When you use a forced-air heating system in your home, you're bound to have heat registers too. Sections of duct work, like hallways in a school, run through your home's framing, carrying heated or cooled air to various rooms. Sometimes the ducts run through the attic, but under the floor remains the standard. Wherever each room has a heat register opening (at least one per room), it also has a register cover that prevents items from dropping into duct. Before blocking your heat register openings, make sure it's suitable for your particular circumstances.
Why Close Registers?
Forget images of exploding duct work or a furnace bursting into flames. If you have a heat register or two that you wish to close off, you can do it quickly and easily, without fear of catastrophic consequences in most instances. In fact, stopping the heat or cold-air flow into a room can save you from 5 percent to 10 percent of your heating and cooling dollars, suggests Carroll Energy Services.

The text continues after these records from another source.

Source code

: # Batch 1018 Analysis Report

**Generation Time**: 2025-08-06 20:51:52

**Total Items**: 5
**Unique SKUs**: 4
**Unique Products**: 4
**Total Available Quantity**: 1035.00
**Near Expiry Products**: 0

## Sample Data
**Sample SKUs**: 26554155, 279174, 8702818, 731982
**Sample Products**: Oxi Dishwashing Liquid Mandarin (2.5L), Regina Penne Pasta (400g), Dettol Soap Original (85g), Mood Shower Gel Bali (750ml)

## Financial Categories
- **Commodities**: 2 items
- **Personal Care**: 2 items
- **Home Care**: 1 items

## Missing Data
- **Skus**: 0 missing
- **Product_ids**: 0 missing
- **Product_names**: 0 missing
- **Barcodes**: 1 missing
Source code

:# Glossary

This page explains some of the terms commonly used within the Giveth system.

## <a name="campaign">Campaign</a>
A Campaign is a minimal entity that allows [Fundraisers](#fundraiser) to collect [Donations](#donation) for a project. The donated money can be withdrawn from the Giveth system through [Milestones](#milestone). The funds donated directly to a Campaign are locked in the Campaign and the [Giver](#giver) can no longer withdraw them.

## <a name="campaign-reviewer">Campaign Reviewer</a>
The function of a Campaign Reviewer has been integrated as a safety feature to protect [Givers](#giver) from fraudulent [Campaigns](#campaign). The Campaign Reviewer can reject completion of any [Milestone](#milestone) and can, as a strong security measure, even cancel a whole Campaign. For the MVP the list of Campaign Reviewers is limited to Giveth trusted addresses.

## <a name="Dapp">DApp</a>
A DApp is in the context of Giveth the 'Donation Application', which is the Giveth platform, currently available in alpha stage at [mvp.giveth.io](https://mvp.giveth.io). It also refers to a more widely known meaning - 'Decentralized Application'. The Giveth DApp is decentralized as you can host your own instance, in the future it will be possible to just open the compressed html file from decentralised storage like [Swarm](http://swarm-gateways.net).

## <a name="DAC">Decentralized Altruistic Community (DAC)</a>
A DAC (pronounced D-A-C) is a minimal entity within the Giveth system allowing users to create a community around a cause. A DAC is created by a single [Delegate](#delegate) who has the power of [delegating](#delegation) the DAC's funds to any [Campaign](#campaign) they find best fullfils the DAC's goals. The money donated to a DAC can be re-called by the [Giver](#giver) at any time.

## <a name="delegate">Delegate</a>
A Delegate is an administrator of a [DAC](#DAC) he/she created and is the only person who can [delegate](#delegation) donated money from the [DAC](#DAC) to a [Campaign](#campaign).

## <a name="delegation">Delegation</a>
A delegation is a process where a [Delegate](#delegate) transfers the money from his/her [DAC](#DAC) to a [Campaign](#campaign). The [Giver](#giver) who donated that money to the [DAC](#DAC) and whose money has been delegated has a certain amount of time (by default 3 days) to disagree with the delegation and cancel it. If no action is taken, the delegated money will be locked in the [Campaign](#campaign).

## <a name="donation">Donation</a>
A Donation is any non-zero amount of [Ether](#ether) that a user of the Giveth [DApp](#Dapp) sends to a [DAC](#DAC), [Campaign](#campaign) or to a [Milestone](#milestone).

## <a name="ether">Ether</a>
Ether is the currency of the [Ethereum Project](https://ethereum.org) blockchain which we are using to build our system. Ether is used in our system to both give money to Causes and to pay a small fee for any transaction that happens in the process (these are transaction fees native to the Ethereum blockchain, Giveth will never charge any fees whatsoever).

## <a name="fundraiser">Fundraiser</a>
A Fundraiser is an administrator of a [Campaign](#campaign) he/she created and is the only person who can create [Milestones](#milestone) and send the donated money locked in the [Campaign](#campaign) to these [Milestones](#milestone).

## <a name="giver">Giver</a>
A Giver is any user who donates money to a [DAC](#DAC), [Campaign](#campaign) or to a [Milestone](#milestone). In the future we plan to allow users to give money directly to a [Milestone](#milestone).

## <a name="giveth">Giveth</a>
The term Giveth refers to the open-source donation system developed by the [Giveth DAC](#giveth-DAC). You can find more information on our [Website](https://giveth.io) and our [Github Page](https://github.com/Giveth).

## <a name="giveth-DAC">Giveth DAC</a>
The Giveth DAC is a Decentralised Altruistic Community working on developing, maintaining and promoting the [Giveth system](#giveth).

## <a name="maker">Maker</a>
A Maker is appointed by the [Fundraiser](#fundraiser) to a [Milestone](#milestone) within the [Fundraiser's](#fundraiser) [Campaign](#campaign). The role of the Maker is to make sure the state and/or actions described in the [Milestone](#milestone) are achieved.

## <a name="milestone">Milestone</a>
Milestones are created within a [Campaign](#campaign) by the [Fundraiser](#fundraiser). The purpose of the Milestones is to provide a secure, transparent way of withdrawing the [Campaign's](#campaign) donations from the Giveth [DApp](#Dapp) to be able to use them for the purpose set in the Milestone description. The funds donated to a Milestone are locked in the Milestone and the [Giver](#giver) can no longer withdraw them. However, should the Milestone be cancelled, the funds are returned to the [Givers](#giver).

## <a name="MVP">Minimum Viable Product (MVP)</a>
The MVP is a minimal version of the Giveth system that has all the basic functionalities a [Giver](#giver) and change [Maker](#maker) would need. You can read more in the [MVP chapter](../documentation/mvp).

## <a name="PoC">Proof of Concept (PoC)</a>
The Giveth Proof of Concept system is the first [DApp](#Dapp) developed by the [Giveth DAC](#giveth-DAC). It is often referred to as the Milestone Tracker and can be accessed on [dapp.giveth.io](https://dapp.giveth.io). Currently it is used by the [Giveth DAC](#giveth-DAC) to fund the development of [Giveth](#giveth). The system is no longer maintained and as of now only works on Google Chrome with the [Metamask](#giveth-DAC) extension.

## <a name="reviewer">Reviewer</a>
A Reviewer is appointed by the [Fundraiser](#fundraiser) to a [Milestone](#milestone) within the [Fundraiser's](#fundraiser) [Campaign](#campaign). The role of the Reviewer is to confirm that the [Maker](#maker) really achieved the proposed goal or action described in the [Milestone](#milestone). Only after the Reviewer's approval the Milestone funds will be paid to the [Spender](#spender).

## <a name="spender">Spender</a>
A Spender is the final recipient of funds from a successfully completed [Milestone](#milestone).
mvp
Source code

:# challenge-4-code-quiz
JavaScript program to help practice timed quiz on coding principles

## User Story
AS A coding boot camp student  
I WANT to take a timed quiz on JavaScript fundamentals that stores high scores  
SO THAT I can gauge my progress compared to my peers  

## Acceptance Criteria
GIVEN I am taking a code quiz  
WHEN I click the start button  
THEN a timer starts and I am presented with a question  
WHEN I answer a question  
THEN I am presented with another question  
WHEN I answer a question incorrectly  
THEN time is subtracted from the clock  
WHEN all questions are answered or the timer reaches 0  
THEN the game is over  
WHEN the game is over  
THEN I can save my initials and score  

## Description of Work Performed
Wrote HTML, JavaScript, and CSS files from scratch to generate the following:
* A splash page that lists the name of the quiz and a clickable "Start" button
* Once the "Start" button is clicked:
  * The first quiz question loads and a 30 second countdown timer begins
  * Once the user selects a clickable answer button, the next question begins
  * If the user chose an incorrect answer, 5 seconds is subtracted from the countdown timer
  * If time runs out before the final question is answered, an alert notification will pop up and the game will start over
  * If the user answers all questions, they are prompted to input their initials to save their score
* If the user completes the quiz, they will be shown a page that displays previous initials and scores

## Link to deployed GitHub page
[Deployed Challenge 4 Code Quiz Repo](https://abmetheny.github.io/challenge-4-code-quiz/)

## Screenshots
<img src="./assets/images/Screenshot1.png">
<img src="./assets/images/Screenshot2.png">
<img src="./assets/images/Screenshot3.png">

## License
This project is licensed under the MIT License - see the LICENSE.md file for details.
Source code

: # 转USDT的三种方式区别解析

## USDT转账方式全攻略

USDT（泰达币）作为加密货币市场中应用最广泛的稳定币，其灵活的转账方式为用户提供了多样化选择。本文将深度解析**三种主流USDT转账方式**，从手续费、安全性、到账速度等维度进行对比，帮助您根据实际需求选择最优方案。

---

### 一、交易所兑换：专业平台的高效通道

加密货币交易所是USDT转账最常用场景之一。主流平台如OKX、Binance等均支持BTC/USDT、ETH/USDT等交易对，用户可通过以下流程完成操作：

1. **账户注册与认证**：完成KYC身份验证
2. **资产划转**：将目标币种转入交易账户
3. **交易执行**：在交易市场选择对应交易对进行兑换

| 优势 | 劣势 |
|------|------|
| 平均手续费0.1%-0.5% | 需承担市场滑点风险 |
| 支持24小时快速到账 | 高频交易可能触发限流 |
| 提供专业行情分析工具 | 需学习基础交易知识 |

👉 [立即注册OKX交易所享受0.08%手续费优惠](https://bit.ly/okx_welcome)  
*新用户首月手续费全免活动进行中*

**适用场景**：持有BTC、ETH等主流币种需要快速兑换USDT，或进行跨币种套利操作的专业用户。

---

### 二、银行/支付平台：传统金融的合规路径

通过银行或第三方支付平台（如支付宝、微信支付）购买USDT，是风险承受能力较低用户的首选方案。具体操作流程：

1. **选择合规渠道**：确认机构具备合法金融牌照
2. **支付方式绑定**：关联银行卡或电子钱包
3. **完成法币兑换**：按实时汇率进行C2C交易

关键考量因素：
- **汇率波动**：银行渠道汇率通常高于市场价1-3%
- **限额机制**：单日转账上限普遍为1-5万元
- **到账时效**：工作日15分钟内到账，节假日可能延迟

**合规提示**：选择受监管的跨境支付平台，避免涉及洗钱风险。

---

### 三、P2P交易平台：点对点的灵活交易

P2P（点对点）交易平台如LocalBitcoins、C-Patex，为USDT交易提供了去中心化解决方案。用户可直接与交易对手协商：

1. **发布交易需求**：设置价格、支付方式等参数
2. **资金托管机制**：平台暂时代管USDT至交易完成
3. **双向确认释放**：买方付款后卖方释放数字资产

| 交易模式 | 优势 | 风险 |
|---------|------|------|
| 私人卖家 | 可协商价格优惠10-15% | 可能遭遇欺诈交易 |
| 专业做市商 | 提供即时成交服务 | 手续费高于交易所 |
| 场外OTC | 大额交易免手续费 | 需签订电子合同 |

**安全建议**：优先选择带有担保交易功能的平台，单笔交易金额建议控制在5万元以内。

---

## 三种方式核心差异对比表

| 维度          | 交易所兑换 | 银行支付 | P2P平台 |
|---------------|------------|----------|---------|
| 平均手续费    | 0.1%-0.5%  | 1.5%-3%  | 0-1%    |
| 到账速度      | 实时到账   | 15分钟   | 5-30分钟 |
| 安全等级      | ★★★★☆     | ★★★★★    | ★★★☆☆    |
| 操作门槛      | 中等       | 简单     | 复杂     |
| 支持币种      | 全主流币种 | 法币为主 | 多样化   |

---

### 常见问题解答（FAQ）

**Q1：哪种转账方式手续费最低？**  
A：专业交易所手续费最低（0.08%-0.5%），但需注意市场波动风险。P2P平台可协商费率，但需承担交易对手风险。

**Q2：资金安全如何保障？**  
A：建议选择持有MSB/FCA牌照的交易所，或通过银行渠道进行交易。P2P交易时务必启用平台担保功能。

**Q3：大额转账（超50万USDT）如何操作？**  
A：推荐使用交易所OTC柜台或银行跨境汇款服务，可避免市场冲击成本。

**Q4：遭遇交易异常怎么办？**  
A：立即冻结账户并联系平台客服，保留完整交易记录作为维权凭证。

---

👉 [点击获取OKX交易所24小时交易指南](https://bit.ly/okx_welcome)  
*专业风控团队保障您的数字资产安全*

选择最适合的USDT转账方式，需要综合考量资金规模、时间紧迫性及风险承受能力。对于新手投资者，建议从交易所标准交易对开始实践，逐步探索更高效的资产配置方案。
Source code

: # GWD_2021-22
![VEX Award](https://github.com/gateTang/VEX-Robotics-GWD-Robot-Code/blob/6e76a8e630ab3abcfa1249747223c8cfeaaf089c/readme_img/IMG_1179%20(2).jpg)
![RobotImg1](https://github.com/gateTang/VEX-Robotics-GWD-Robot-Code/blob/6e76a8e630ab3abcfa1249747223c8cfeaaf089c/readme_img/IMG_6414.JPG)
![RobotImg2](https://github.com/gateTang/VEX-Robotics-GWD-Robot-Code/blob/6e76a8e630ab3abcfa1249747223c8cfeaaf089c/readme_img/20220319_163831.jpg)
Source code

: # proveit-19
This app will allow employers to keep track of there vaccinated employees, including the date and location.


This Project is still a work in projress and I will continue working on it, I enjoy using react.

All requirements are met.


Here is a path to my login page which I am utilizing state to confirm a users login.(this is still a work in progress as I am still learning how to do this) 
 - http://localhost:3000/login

The reason is simple - with less house to heat, it can't help but to cost less to heat.
Blocking Exceptions
For every rule there's usually an exception. When it comes to blocking off heat registers in certain rooms to save energy and money, never close off a register vent supplied by a heat pump furnace. Heat pumps are designed to operate very efficiently and are installed with a precise number of air outlets (heat registers) and air inlets (return air vents). Blocking off rooms and registers is likely to not only impair the heat pump's efficiency but may also damage the furnace. Otherwise, closing off up to about 20 percent of the heat registers in your home helps conserve energy - and your money.